### DATA SUPPLIED
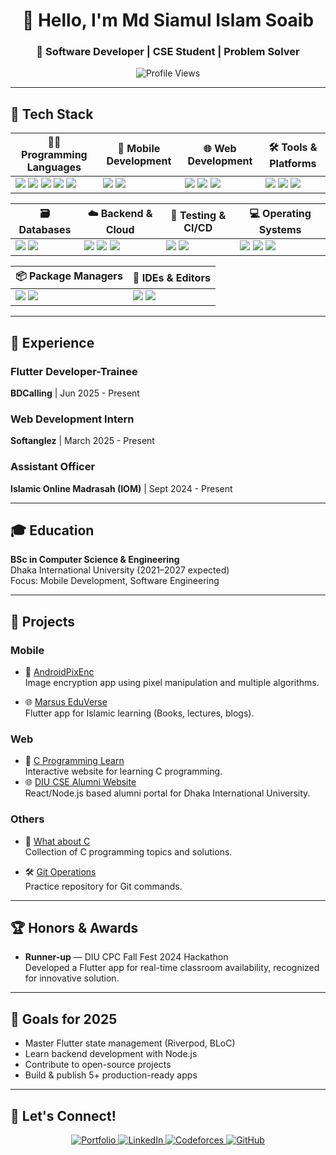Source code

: <h1 align="center">👋 Hello, I'm Md Siamul Islam Soaib</h1>
<h3 align="center">🚀 Software Developer | CSE Student | Problem Solver</h3>

<p align="center">
  <img src="https://komarev.com/ghpvc/?username=mdsiamulislam&label=Profile%20Views&color=blue&style=flat-square" alt="Profile Views" />
</p>

---

## 🔧 Tech Stack

| 🧑‍💻 Programming Languages | 📱 Mobile Development | 🌐 Web Development | 🛠 Tools & Platforms |
|----------------------------|-----------------------|--------------------|---------------------|
| <img src="https://img.shields.io/badge/Dart-0175C2?style=flat-square&logo=dart&logoColor=white"/> <img src="https://img.shields.io/badge/Java-ED8B00?style=flat-square&logo=java&logoColor=white"/> <img src="https://img.shields.io/badge/C-A8B9CC?style=flat-square&logo=c&logoColor=black"/> <img src="https://img.shields.io/badge/JavaScript-F7DF1E?style=flat-square&logo=javascript&logoColor=black"/> <img src="https://img.shields.io/badge/Python-3776AB?style=flat-square&logo=python&logoColor=white"/> | <img src="https://img.shields.io/badge/Flutter-02569B?style=flat-square&logo=flutter&logoColor=white"/> <img src="https://img.shields.io/badge/Android-3DDC84?style=flat-square&logo=android&logoColor=white"/> | <img src="https://img.shields.io/badge/HTML-E34F26?style=flat-square&logo=html5&logoColor=white"/> <img src="https://img.shields.io/badge/CSS-1572B6?style=flat-square&logo=css3&logoColor=white"/> <img src="https://img.shields.io/badge/Firebase-FFCA28?style=flat-square&logo=firebase&logoColor=black"/> | <img src="https://img.shields.io/badge/Git-F05032?style=flat-square&logo=git&logoColor=white"/> <img src="https://img.shields.io/badge/Figma-F24E1E?style=flat-square&logo=figma&logoColor=white"/> <img src="https://img.shields.io/badge/Postman-FF6C37?style=flat-square&logo=postman&logoColor=white"/> |

| 🗃️ Databases | ☁️ Backend & Cloud | 🧪 Testing & CI/CD | 💻 Operating Systems |
|--------------|--------------------|--------------------|----------------------|
| <img src="https://img.shields.io/badge/SQLite-003B57?style=flat-square&logo=sqlite&logoColor=white"/> <img src="https://img.shields.io/badge/MySQL-4479A1?style=flat-square&logo=mysql&logoColor=white"/> | <img src="https://img.shields.io/badge/Django-092E20?style=flat-square&logo=django&logoColor=white"/> <img src="https://img.shields.io/badge/Node.js-339933?style=flat-square&logo=nodedotjs&logoColor=white"/> <img src="https://img.shields.io/badge/Vercel-000000?style=flat-square&logo=vercel&logoColor=white"/> | <img src="https://img.shields.io/badge/GitHub_Actions-2088FF?style=flat-square&logo=githubactions&logoColor=white"/> <img src="https://img.shields.io/badge/Jest-C21325?style=flat-square&logo=jest&logoColor=white"/> | <img src="https://img.shields.io/badge/Windows-0078D6?style=flat-square&logo=windows&logoColor=white"/> <img src="https://img.shields.io/badge/Ubuntu-E95420?style=flat-square&logo=ubuntu&logoColor=white"/> <img src="https://img.shields.io/badge/Linux-FCC624?style=flat-square&logo=linux&logoColor=black"/> |

| 📦 Package Managers | 🧰 IDEs & Editors |
|---------------------|------------------|
| <img src="https://img.shields.io/badge/npm-CB3837?style=flat-square&logo=npm&logoColor=white"/> <img src="https://img.shields.io/badge/pub.dev-1C1C1C?style=flat-square&logo=dart&logoColor=white"/> | <img src="https://img.shields.io/badge/VS_Code-007ACC?style=flat-square&logo=visualstudiocode&logoColor=white"/> <img src="https://img.shields.io/badge/Android_Studio-3DDC84?style=flat-square&logo=androidstudio&logoColor=white"/> |


---

## 💼 Experience
### Flutter Developer-Trainee  
**BDCalling** | Jun 2025 - Present  

### Web Development Intern  
**Softanglez** | March 2025 - Present  

### Assistant Officer  
**Islamic Online Madrasah (IOM)** | Sept 2024 - Present

---

## 🎓 Education

**BSc in Computer Science & Engineering**  
Dhaka International University (2021–2027 expected)  
Focus: Mobile Development, Software Engineering

---

## 🚀 Projects

### Mobile
- 🔐 [AndroidPixEnc](https://github.com/mdsiamulislam/AndroidPixEnc)  
  Image encryption app using pixel manipulation and multiple algorithms.

- 🌐 [Marsus EduVerse](https://github.com/mdsiamulislam/Marsus-EduVerse)  
  Flutter app for Islamic learning (Books, lectures, blogs).

### Web
- 📘 [C Programming Learn](https://cprogramminglearn.netlify.app/)  
  Interactive website for learning C programming.
- 🌐 [DIU CSE Alumni Website](https://csediualumni.com/)  
  React/Node.js based alumni portal for Dhaka International University.

### Others
- 🧠 [What about C](https://github.com/mdsiamulislam/What-about-C)  
  Collection of C programming topics and solutions.

- 🛠 [Git Operations](https://github.com/mdsiamulislam/Git-operations)  
  Practice repository for Git commands.

---

## 🏆 Honors & Awards

- **Runner-up** — DIU CPC Fall Fest 2024 Hackathon  
  Developed a Flutter app for real-time classroom availability, recognized for innovative solution.

---

## 🎯 Goals for 2025

- Master Flutter state management (Riverpod, BLoC)  
- Learn backend development with Node.js  
- Contribute to open-source projects  
- Build & publish 5+ production-ready apps

---

## 🤝 Let's Connect!

<p align="center">
  <a href="http://sites.google.com/view/mdsiamulislamsoaib">
    <img src="https://img.shields.io/badge/Portfolio-%23000000.svg?style=flat-square&logo=google-chrome&logoColor=white" alt="Portfolio"/>
  </a>
  <a href="https://www.linkedin.com/in/mdsiamulislamsoaib">
    <img src="https://img.shields.io/badge/LinkedIn-0077B5?style=flat-square&logo=linkedin&logoColor=white" alt="LinkedIn"/>
  </a>
  <a href="https://codeforces.com/profile/mdsiamulislamsoaib">
    <img src="https://img.shields.io/badge/Codeforces-1F8ACB?style=flat-square&logo=codeforces&logoColor=white" alt="Codeforces"/>
  </a>
  <a href="https://github.com/mdsiamulislam">
    <img src="https://img.shields.io/badge/GitHub-181717?style=flat-square&logo=github&logoColor=white" alt="GitHub"/>
  </a>
</p>
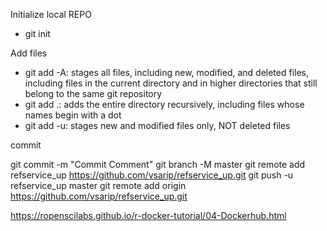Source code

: Initialize local REPO
* git init

Add files

* git add -A: stages all files, including new, modified, and deleted files, including files in the current directory and in higher directories that still belong to the same git repository
* git add .: adds the entire directory recursively, including files whose names begin with a dot
* git add -u: stages new and modified files only, NOT deleted files

commit

git commit -m "Commit Comment"
git branch -M master
git remote add refservice_up  https://github.com/vsarip/refservice_up.git
git push -u refservice_up master
git remote add origin https://github.com/vsarip/refservice_up.git


https://ropenscilabs.github.io/r-docker-tutorial/04-Dockerhub.html
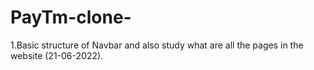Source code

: # PayTm-clone-
1.Basic structure of Navbar and also study what are all the pages in the website (21-06-2022).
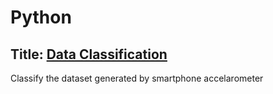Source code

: # Python

## Title: [Data Classification](https://github.com/velsarav/Data-Science/blob/master/Assignments/Python/Classification.ipynb)
Classify the dataset generated by smartphone accelarometer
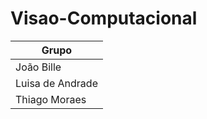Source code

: # Visao-Computacional

| Grupo         |
|---------------|
| João Bille    |
| Luisa de Andrade |
| Thiago Moraes |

### WHAT THE EXERCISE ASKS
Lines from the entries that contain the word "deleted" are what the answer must hold.

### ANSWER TO THIS PROBLEM
* git add -A: stages all files, including new, modified, and deleted files, including files in the current directory and in higher directories that still belong to the same git repository
* git add -u: stages new and modified files only, NOT deleted files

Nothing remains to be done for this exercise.